* Problem details
The whole listing needs to be written out exactly, except for any images.

(Beginning of Data section)

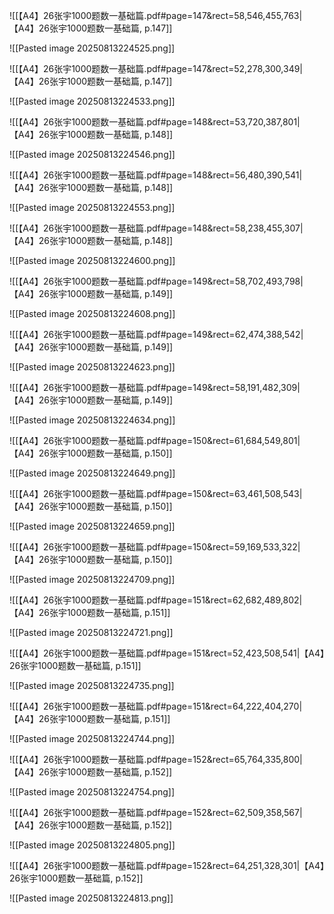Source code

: ![[【A4】26张宇1000题数一基础篇.pdf#page=147&rect=58,546,455,763|【A4】26张宇1000题数一基础篇, p.147]]

![[Pasted image 20250813224525.png]]

![[【A4】26张宇1000题数一基础篇.pdf#page=147&rect=52,278,300,349|【A4】26张宇1000题数一基础篇, p.147]]

![[Pasted image 20250813224533.png]]

![[【A4】26张宇1000题数一基础篇.pdf#page=148&rect=53,720,387,801|【A4】26张宇1000题数一基础篇, p.148]]

![[Pasted image 20250813224546.png]]

![[【A4】26张宇1000题数一基础篇.pdf#page=148&rect=56,480,390,541|【A4】26张宇1000题数一基础篇, p.148]]

![[Pasted image 20250813224553.png]]

![[【A4】26张宇1000题数一基础篇.pdf#page=148&rect=58,238,455,307|【A4】26张宇1000题数一基础篇, p.148]]

![[Pasted image 20250813224600.png]]

![[【A4】26张宇1000题数一基础篇.pdf#page=149&rect=58,702,493,798|【A4】26张宇1000题数一基础篇, p.149]]

![[Pasted image 20250813224608.png]]

![[【A4】26张宇1000题数一基础篇.pdf#page=149&rect=62,474,388,542|【A4】26张宇1000题数一基础篇, p.149]]

![[Pasted image 20250813224623.png]]

![[【A4】26张宇1000题数一基础篇.pdf#page=149&rect=58,191,482,309|【A4】26张宇1000题数一基础篇, p.149]]

![[Pasted image 20250813224634.png]]

![[【A4】26张宇1000题数一基础篇.pdf#page=150&rect=61,684,549,801|【A4】26张宇1000题数一基础篇, p.150]]

![[Pasted image 20250813224649.png]]

![[【A4】26张宇1000题数一基础篇.pdf#page=150&rect=63,461,508,543|【A4】26张宇1000题数一基础篇, p.150]]

![[Pasted image 20250813224659.png]]

![[【A4】26张宇1000题数一基础篇.pdf#page=150&rect=59,169,533,322|【A4】26张宇1000题数一基础篇, p.150]]

![[Pasted image 20250813224709.png]]

![[【A4】26张宇1000题数一基础篇.pdf#page=151&rect=62,682,489,802|【A4】26张宇1000题数一基础篇, p.151]]

![[Pasted image 20250813224721.png]]

![[【A4】26张宇1000题数一基础篇.pdf#page=151&rect=52,423,508,541|【A4】26张宇1000题数一基础篇, p.151]]

![[Pasted image 20250813224735.png]]

![[【A4】26张宇1000题数一基础篇.pdf#page=151&rect=64,222,404,270|【A4】26张宇1000题数一基础篇, p.151]]

![[Pasted image 20250813224744.png]]

![[【A4】26张宇1000题数一基础篇.pdf#page=152&rect=65,764,335,800|【A4】26张宇1000题数一基础篇, p.152]]

![[Pasted image 20250813224754.png]]

![[【A4】26张宇1000题数一基础篇.pdf#page=152&rect=62,509,358,567|【A4】26张宇1000题数一基础篇, p.152]]

![[Pasted image 20250813224805.png]]

![[【A4】26张宇1000题数一基础篇.pdf#page=152&rect=64,251,328,301|【A4】26张宇1000题数一基础篇, p.152]]

![[Pasted image 20250813224813.png]]

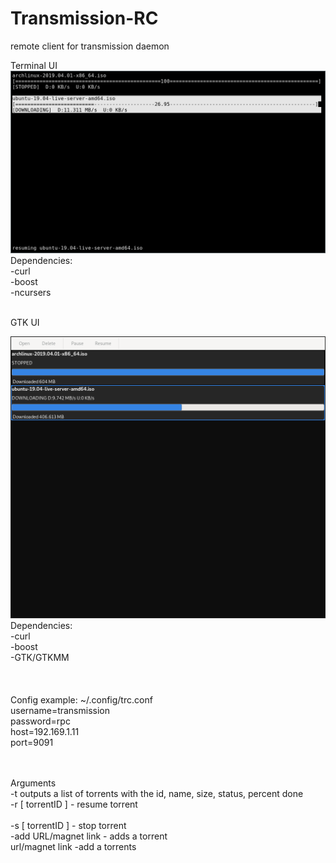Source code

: # Transmission-RC
remote client for transmission daemon

Terminal UI
![alt text](https://github.com/TylerOrcutt/Transmission-RC/blob/master/screens/terminal.png)
Dependencies:
<br />
-curl
<br />
-boost<br />
-ncursers
<br />
<br />

GTK UI<br />

![alt text](https://github.com/TylerOrcutt/Transmission-RC/blob/master/screens/gtk.png)
<br />
Dependencies:<br />
-curl<br />
-boost<br />
-GTK/GTKMM<br />
<br />
<br />  
Config example: ~/.config/trc.conf<br />
 username=transmission<br />
 password=rpc<br />
 host=192.169.1.11<br />
 port=9091<br />

<br />
<br />  
Arguments<br />
-t   outputs a list of torrents with the id, name, size, status, percent done
<br/>
-r [ torrentID ] - resume torrent <br /><br />
-s [ torrentID ] - stop torrent
<br />
-add URL/magnet link - adds a torrent
<br />
url/magnet link -add a torrents 
  
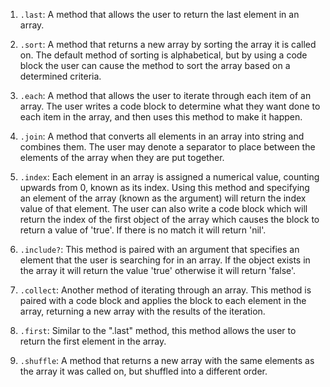 1. `.last`: A method that allows the user to return the last element in an array.

2. `.sort`: A method that returns a new array by sorting the array it is called on. The default method of sorting is alphabetical, but by using a code block the user can cause the method to sort the array based on a determined criteria.

3. `.each`: A method that allows the user to iterate through each item of an array. The user writes a code block to determine what they want done to each item in the array, and then uses this method to make it happen.

4. `.join`: A method that converts all elements in an array into string and combines them. The user may denote a separator to place between the elements of the array when they are put together.

5. `.index`: Each element in an array is assigned a numerical value, counting upwards from 0, known as its index. Using this method and specifying an element of the array (known as the argument) will return the index value of that element. The user can also write a code block which will return the index of the first object of the array which causes the block to return a value of 'true'. If there is no match it will return 'nil'.

6. `.include?`: This method is paired with an argument that specifies an element that the user is searching for in an array. If the object exists in the array it will return the value 'true' otherwise it will return 'false'.

7. `.collect`: Another method of iterating through an array. This method is paired with a code block and applies the block to each element in the array, returning a new array with the results of the iteration.

8. `.first`: Similar to the ".last" method, this method allows the user to return the first element in the array.

9. `.shuffle`: A method that returns a new array with the same elements as the array it was called on, but shuffled into a different order.
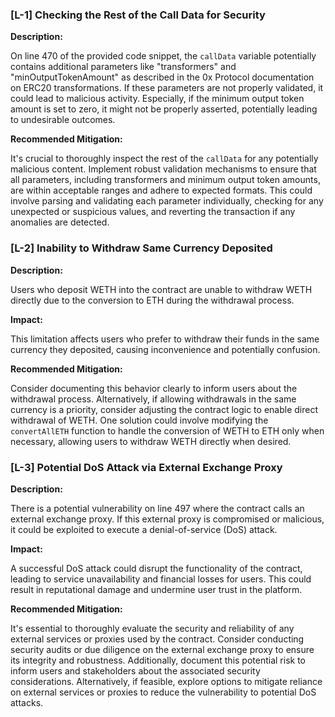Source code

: ### [L-1] Checking the Rest of the Call Data for Security

**Description:** 

On line 470 of the provided code snippet, the `callData` variable potentially contains additional parameters like "transformers" and "minOutputTokenAmount" as described in the 0x Protocol documentation on ERC20 transformations. If these parameters are not properly validated, it could lead to malicious activity. Especially, if the minimum output token amount is set to zero, it might not be properly asserted, potentially leading to undesirable outcomes.

**Recommended Mitigation:** 

It's crucial to thoroughly inspect the rest of the `callData` for any potentially malicious content. Implement robust validation mechanisms to ensure that all parameters, including transformers and minimum output token amounts, are within acceptable ranges and adhere to expected formats. This could involve parsing and validating each parameter individually, checking for any unexpected or suspicious values, and reverting the transaction if any anomalies are detected.

### [L-2] Inability to Withdraw Same Currency Deposited

**Description:** 

Users who deposit WETH into the contract are unable to withdraw WETH directly due to the conversion to ETH during the withdrawal process.

**Impact:** 

This limitation affects users who prefer to withdraw their funds in the same currency they deposited, causing inconvenience and potentially confusion.

**Recommended Mitigation:** 

Consider documenting this behavior clearly to inform users about the withdrawal process. Alternatively, if allowing withdrawals in the same currency is a priority, consider adjusting the contract logic to enable direct withdrawal of WETH. One solution could involve modifying the `convertAllETH` function to handle the conversion of WETH to ETH only when necessary, allowing users to withdraw WETH directly when desired.

### [L-3] Potential DoS Attack via External Exchange Proxy

**Description:** 

There is a potential vulnerability on line 497 where the contract calls an external exchange proxy. If this external proxy is compromised or malicious, it could be exploited to execute a denial-of-service (DoS) attack.

**Impact:** 

A successful DoS attack could disrupt the functionality of the contract, leading to service unavailability and financial losses for users. This could result in reputational damage and undermine user trust in the platform.

**Recommended Mitigation:** 

It's essential to thoroughly evaluate the security and reliability of any external services or proxies used by the contract. Consider conducting security audits or due diligence on the external exchange proxy to ensure its integrity and robustness. Additionally, document this potential risk to inform users and stakeholders about the associated security considerations. Alternatively, if feasible, explore options to mitigate reliance on external services or proxies to reduce the vulnerability to potential DoS attacks.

(End of Data section)

* Exercise result
Source code

: ![[【A4】26张宇1000题数一基础篇.pdf#page=147&rect=58,546,455,763|【A4】26张宇1000题数一基础篇, p.147]]

![[Pasted image 20250813224525.png]]

![[【A4】26张宇1000题数一基础篇.pdf#page=147&rect=52,278,300,349|【A4】26张宇1000题数一基础篇, p.147]]

![[Pasted image 20250813224533.png]]

![[【A4】26张宇1000题数一基础篇.pdf#page=148&rect=53,720,387,801|【A4】26张宇1000题数一基础篇, p.148]]

![[Pasted image 20250813224546.png]]

![[【A4】26张宇1000题数一基础篇.pdf#page=148&rect=56,480,390,541|【A4】26张宇1000题数一基础篇, p.148]]

![[Pasted image 20250813224553.png]]

![[【A4】26张宇1000题数一基础篇.pdf#page=148&rect=58,238,455,307|【A4】26张宇1000题数一基础篇, p.148]]

![[Pasted image 20250813224600.png]]

![[【A4】26张宇1000题数一基础篇.pdf#page=149&rect=58,702,493,798|【A4】26张宇1000题数一基础篇, p.149]]

![[Pasted image 20250813224608.png]]

![[【A4】26张宇1000题数一基础篇.pdf#page=149&rect=62,474,388,542|【A4】26张宇1000题数一基础篇, p.149]]

![[Pasted image 20250813224623.png]]

![[【A4】26张宇1000题数一基础篇.pdf#page=149&rect=58,191,482,309|【A4】26张宇1000题数一基础篇, p.149]]

![[Pasted image 20250813224634.png]]

![[【A4】26张宇1000题数一基础篇.pdf#page=150&rect=61,684,549,801|【A4】26张宇1000题数一基础篇, p.150]]

![[Pasted image 20250813224649.png]]

![[【A4】26张宇1000题数一基础篇.pdf#page=150&rect=63,461,508,543|【A4】26张宇1000题数一基础篇, p.150]]

![[Pasted image 20250813224659.png]]

![[【A4】26张宇1000题数一基础篇.pdf#page=150&rect=59,169,533,322|【A4】26张宇1000题数一基础篇, p.150]]

![[Pasted image 20250813224709.png]]

![[【A4】26张宇1000题数一基础篇.pdf#page=151&rect=62,682,489,802|【A4】26张宇1000题数一基础篇, p.151]]

![[Pasted image 20250813224721.png]]

![[【A4】26张宇1000题数一基础篇.pdf#page=151&rect=52,423,508,541|【A4】26张宇1000题数一基础篇, p.151]]

![[Pasted image 20250813224735.png]]

![[【A4】26张宇1000题数一基础篇.pdf#page=151&rect=64,222,404,270|【A4】26张宇1000题数一基础篇, p.151]]

![[Pasted image 20250813224744.png]]

![[【A4】26张宇1000题数一基础篇.pdf#page=152&rect=65,764,335,800|【A4】26张宇1000题数一基础篇, p.152]]

![[Pasted image 20250813224754.png]]

![[【A4】26张宇1000题数一基础篇.pdf#page=152&rect=62,509,358,567|【A4】26张宇1000题数一基础篇, p.152]]

![[Pasted image 20250813224805.png]]

![[【A4】26张宇1000题数一基础篇.pdf#page=152&rect=64,251,328,301|【A4】26张宇1000题数一基础篇, p.152]]

![[Pasted image 20250813224813.png]]

Source code

: # Transmission-RC
remote client for transmission daemon

Terminal UI
![alt text](https://github.com/TylerOrcutt/Transmission-RC/blob/master/screens/terminal.png)
Dependencies:
<br />
-curl
<br />
-boost<br />
-ncursers
<br />
<br />

GTK UI<br />

![alt text](https://github.com/TylerOrcutt/Transmission-RC/blob/master/screens/gtk.png)
<br />
Dependencies:<br />
-curl<br />
-boost<br />
-GTK/GTKMM<br />
<br />
<br />  
Config example: ~/.config/trc.conf<br />
 username=transmission<br />
 password=rpc<br />
 host=192.169.1.11<br />
 port=9091<br />

<br />
<br />  
Arguments<br />
-t   outputs a list of torrents with the id, name, size, status, percent done
<br/>
-r [ torrentID ] - resume torrent <br /><br />
-s [ torrentID ] - stop torrent
<br />
-add URL/magnet link - adds a torrent
<br />
url/magnet link -add a torrents 
  
 1. `.last`: A method that allows the user to return the last element in an array.

2. `.sort`: A method that returns a new array by sorting the array it is called on. The default method of sorting is alphabetical, but by using a code block the user can cause the method to sort the array based on a determined criteria.

3. `.each`: A method that allows the user to iterate through each item of an array. The user writes a code block to determine what they want done to each item in the array, and then uses this method to make it happen.

4. `.join`: A method that converts all elements in an array into string and combines them. The user may denote a separator to place between the elements of the array when they are put together.

5. `.index`: Each element in an array is assigned a numerical value, counting upwards from 0, known as its index. Using this method and specifying an element of the array (known as the argument) will return the index value of that element. The user can also write a code block which will return the index of the first object of the array which causes the block to return a value of 'true'. If there is no match it will return 'nil'.

6. `.include?`: This method is paired with an argument that specifies an element that the user is searching for in an array. If the object exists in the array it will return the value 'true' otherwise it will return 'false'.

7. `.collect`: Another method of iterating through an array. This method is paired with a code block and applies the block to each element in the array, returning a new array with the results of the iteration.

8. `.first`: Similar to the ".last" method, this method allows the user to return the first element in the array.

9. `.shuffle`: A method that returns a new array with the same elements as the array it was called on, but shuffled into a different order.
Source code

: ### [L-1] Checking the Rest of the Call Data for Security

**Description:** 

On line 470 of the provided code snippet, the `callData` variable potentially contains additional parameters like "transformers" and "minOutputTokenAmount" as described in the 0x Protocol documentation on ERC20 transformations. If these parameters are not properly validated, it could lead to malicious activity. Especially, if the minimum output token amount is set to zero, it might not be properly asserted, potentially leading to undesirable outcomes.

**Recommended Mitigation:** 

It's crucial to thoroughly inspect the rest of the `callData` for any potentially malicious content. Implement robust validation mechanisms to ensure that all parameters, including transformers and minimum output token amounts, are within acceptable ranges and adhere to expected formats. This could involve parsing and validating each parameter individually, checking for any unexpected or suspicious values, and reverting the transaction if any anomalies are detected.

### [L-2] Inability to Withdraw Same Currency Deposited

**Description:** 

Users who deposit WETH into the contract are unable to withdraw WETH directly due to the conversion to ETH during the withdrawal process.

**Impact:** 

This limitation affects users who prefer to withdraw their funds in the same currency they deposited, causing inconvenience and potentially confusion.

**Recommended Mitigation:** 

Consider documenting this behavior clearly to inform users about the withdrawal process. Alternatively, if allowing withdrawals in the same currency is a priority, consider adjusting the contract logic to enable direct withdrawal of WETH. One solution could involve modifying the `convertAllETH` function to handle the conversion of WETH to ETH only when necessary, allowing users to withdraw WETH directly when desired.

### [L-3] Potential DoS Attack via External Exchange Proxy

**Description:** 

There is a potential vulnerability on line 497 where the contract calls an external exchange proxy. If this external proxy is compromised or malicious, it could be exploited to execute a denial-of-service (DoS) attack.

**Impact:** 

A successful DoS attack could disrupt the functionality of the contract, leading to service unavailability and financial losses for users. This could result in reputational damage and undermine user trust in the platform.

**Recommended Mitigation:** 

It's essential to thoroughly evaluate the security and reliability of any external services or proxies used by the contract. Consider conducting security audits or due diligence on the external exchange proxy to ensure its integrity and robustness. Additionally, document this potential risk to inform users and stakeholders about the associated security considerations. Alternatively, if feasible, explore options to mitigate reliance on external services or proxies to reduce the vulnerability to potential DoS attacks.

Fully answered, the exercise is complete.